Январь 1932 года, нас всех одели в темно-синие френчи с двумя квадратами на петлицах, бриджи и хромовые сапоги – зачитали приказ наркома Ворошилова о присвоении нам звания «младший военный летчик» - торжественный ужин, концерт, танцы. Я не танцую, не умею – будучи комсомольцем, мне толковали, что танцы это обывательско-буржуазный ритуал и с танцами надо вести борьбу. Я это воспринял как истину и сам не учился танцевать, а других, танцующих, клеймил позором.

Жизнь показала, что это было ошибочное течение: комсомолкам в это время не разрешалось красить губы и пудриться, а молодым людям носить галстуки.

В дальнейшем неумение танцевать меня угнетало, но начинать учиться, будучи уже взрослым как я тогда думал, считал неудобным (стеснялся).

При распределении по строевым частям я попал в 27 отдельный корректировочный отряд, город Гомель. Командиром отряда был тов. Пистром, комиссаром тов. Столяров.

Летчики: Землянский, Морозов, Кривошанко, Журавский, Соловьев и Шишкин.

Летчики наблюдатели: Апельсов, Деллярт, Разживин, Волошин, Гумбин, Матюшенко.

Инженер отряда тов. Виноградов.

В отряде были самолеты Р-1 с мотором М-5 в 400 лошадиных сил. Крейсерская скорость 140 км/ч, потолок – 5000 метров, вооружение - у летчика пулемет, стреляющий через винт, у наблюдателя - турельный пулемет. Для подвески бомб имелись под плоскостями бомбодержатели.

В то время этот самолет был многоцелевой, он был – бомбардировщиком, разведчиком, корректировщиком, штурмовиком.
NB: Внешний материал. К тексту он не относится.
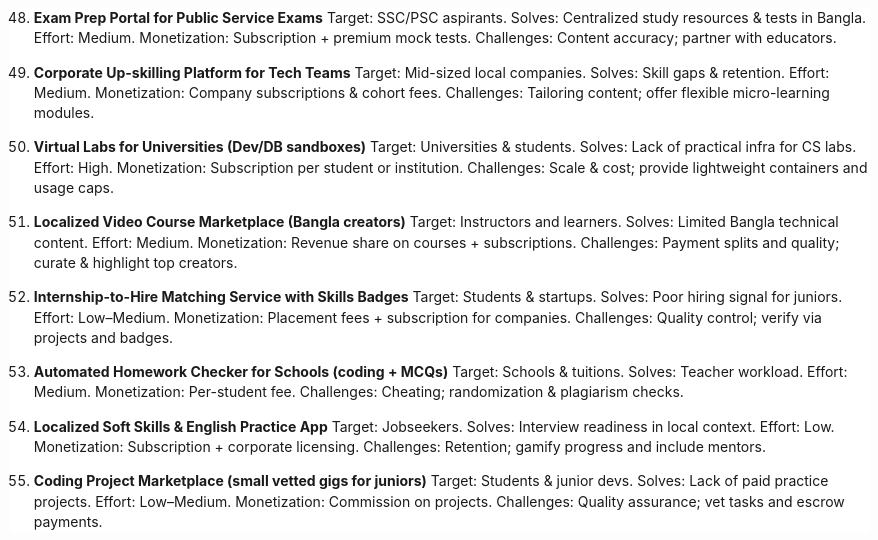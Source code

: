 48. **Exam Prep Portal for Public Service Exams**
    Target: SSC/PSC aspirants.
    Solves: Centralized study resources & tests in Bangla.
    Effort: Medium.
    Monetization: Subscription + premium mock tests.
    Challenges: Content accuracy; partner with educators.

49. **Corporate Up-skilling Platform for Tech Teams**
    Target: Mid-sized local companies.
    Solves: Skill gaps & retention.
    Effort: Medium.
    Monetization: Company subscriptions & cohort fees.
    Challenges: Tailoring content; offer flexible micro-learning modules.

50. **Virtual Labs for Universities (Dev/DB sandboxes)**
    Target: Universities & students.
    Solves: Lack of practical infra for CS labs.
    Effort: High.
    Monetization: Subscription per student or institution.
    Challenges: Scale & cost; provide lightweight containers and usage caps.

51. **Localized Video Course Marketplace (Bangla creators)**
    Target: Instructors and learners.
    Solves: Limited Bangla technical content.
    Effort: Medium.
    Monetization: Revenue share on courses + subscriptions.
    Challenges: Payment splits and quality; curate & highlight top creators.

52. **Internship-to-Hire Matching Service with Skills Badges**
    Target: Students & startups.
    Solves: Poor hiring signal for juniors.
    Effort: Low–Medium.
    Monetization: Placement fees + subscription for companies.
    Challenges: Quality control; verify via projects and badges.

53. **Automated Homework Checker for Schools (coding + MCQs)**
    Target: Schools & tuitions.
    Solves: Teacher workload.
    Effort: Medium.
    Monetization: Per-student fee.
    Challenges: Cheating; randomization & plagiarism checks.

54. **Localized Soft Skills & English Practice App**
    Target: Jobseekers.
    Solves: Interview readiness in local context.
    Effort: Low.
    Monetization: Subscription + corporate licensing.
    Challenges: Retention; gamify progress and include mentors.

55. **Coding Project Marketplace (small vetted gigs for juniors)**
    Target: Students & junior devs.
    Solves: Lack of paid practice projects.
    Effort: Low–Medium.
    Monetization: Commission on projects.
    Challenges: Quality assurance; vet tasks and escrow payments.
Самолет выполнял пилотаж: перевороты через крыло, штопор, мертвую петлю. Экипаж 2 человека: летчик и летчик-наблюдатель. Продолжительность полета 4 часа.

Летнабом ко мне в экипаж назначили тов. Деллерта Эдуарда Владимировича, бывшего артиллериста, здоровый, красивый с косой саженью в плечах, немец по национальности, но немецкого языка не знал.

В первый день, когда я вышел на полеты в Гомеле – произошла катастрофа, погибли летчик Морозов и летнаб Апельсов. Их самолет упал в центре аэродрома, вернее не упал, а врезался в землю. По заданию экипаж должен был выпустить конус, который крепился на фале длиной метров 200, а другой самолет должен был по этому конусу стрелять с определенной дистанции.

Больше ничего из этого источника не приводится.